START Records for the exercise

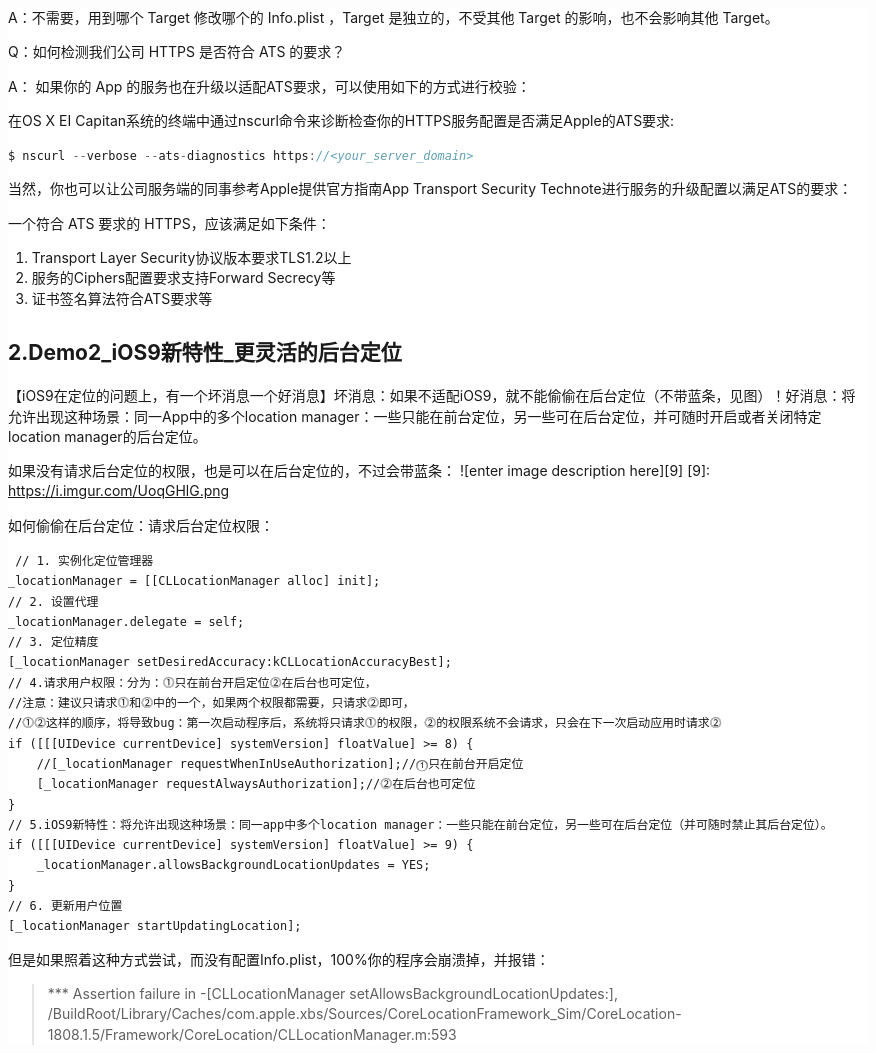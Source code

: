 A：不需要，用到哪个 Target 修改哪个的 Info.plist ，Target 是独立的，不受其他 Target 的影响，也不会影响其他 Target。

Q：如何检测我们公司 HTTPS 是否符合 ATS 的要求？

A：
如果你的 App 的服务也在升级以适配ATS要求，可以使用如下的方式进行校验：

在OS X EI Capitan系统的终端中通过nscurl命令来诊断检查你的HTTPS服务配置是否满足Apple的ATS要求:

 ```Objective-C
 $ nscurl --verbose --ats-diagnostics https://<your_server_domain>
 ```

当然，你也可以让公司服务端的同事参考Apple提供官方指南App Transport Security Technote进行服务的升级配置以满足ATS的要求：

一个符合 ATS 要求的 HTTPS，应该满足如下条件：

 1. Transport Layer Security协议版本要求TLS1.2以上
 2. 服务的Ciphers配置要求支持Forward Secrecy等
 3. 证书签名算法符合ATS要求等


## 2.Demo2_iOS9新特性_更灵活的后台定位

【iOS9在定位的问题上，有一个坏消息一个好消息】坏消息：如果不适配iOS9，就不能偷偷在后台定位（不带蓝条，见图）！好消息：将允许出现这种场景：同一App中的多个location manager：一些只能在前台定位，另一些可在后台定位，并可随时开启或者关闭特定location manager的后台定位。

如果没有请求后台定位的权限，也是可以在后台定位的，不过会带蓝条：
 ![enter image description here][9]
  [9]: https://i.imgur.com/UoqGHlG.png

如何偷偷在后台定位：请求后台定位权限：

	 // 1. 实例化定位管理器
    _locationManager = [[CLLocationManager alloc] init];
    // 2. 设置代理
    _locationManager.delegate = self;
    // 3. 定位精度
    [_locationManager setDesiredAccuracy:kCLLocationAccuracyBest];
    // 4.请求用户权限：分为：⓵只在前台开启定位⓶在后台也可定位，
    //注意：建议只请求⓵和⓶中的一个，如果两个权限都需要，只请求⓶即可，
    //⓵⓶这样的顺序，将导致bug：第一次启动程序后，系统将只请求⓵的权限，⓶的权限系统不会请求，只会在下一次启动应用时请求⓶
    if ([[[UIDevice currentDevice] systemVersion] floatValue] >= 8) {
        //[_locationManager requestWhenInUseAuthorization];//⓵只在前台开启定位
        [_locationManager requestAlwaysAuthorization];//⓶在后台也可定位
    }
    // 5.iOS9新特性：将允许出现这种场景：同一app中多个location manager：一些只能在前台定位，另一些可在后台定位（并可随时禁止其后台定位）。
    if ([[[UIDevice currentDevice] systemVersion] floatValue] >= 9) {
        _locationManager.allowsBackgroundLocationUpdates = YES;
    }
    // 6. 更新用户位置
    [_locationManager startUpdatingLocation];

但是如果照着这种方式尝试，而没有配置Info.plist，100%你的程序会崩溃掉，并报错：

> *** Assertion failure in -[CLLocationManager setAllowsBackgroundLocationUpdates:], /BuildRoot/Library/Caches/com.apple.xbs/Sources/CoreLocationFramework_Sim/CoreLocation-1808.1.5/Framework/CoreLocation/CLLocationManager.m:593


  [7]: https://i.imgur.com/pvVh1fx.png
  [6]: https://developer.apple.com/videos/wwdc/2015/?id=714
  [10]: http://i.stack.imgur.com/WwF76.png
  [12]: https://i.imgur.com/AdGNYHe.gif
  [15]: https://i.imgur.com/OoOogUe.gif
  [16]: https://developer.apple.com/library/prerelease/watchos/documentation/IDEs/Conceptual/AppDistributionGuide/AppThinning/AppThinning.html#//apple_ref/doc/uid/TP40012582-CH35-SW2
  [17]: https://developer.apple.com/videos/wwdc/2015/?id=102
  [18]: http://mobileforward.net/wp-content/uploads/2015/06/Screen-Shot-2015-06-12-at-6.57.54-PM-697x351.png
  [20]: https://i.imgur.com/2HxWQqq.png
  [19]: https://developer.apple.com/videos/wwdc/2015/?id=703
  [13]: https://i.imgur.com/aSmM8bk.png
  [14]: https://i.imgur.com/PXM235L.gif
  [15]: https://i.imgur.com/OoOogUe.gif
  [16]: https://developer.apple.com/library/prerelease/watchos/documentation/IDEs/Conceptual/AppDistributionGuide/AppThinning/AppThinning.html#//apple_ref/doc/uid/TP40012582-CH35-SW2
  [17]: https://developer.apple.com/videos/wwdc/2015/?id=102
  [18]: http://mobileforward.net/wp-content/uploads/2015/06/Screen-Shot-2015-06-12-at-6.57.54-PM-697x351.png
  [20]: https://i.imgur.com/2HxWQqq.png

END Records for the exercise
START Records for the exercise

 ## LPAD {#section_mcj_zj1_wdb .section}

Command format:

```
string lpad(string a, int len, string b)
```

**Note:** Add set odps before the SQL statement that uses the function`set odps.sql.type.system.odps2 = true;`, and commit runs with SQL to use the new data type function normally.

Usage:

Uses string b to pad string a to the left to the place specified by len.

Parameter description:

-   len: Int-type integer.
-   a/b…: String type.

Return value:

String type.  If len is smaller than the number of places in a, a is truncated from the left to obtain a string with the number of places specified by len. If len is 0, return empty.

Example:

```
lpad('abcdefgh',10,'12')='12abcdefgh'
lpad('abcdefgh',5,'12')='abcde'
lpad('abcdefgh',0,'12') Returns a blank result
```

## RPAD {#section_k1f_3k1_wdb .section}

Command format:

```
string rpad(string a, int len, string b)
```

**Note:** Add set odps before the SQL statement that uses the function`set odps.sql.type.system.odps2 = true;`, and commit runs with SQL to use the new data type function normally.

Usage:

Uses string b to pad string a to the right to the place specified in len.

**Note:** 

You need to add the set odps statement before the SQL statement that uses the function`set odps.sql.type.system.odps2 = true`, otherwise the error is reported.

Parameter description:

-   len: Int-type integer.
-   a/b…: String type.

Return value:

END Records for the exercise

Copy out every line from the records that has the word "abcdefgh".

**Response to the exercise:**
lpad('abcdefgh',10,'12')='12abcdefgh'
lpad('abcdefgh',5,'12')='abcde'
lpad('abcdefgh',0,'12') Returns a blank result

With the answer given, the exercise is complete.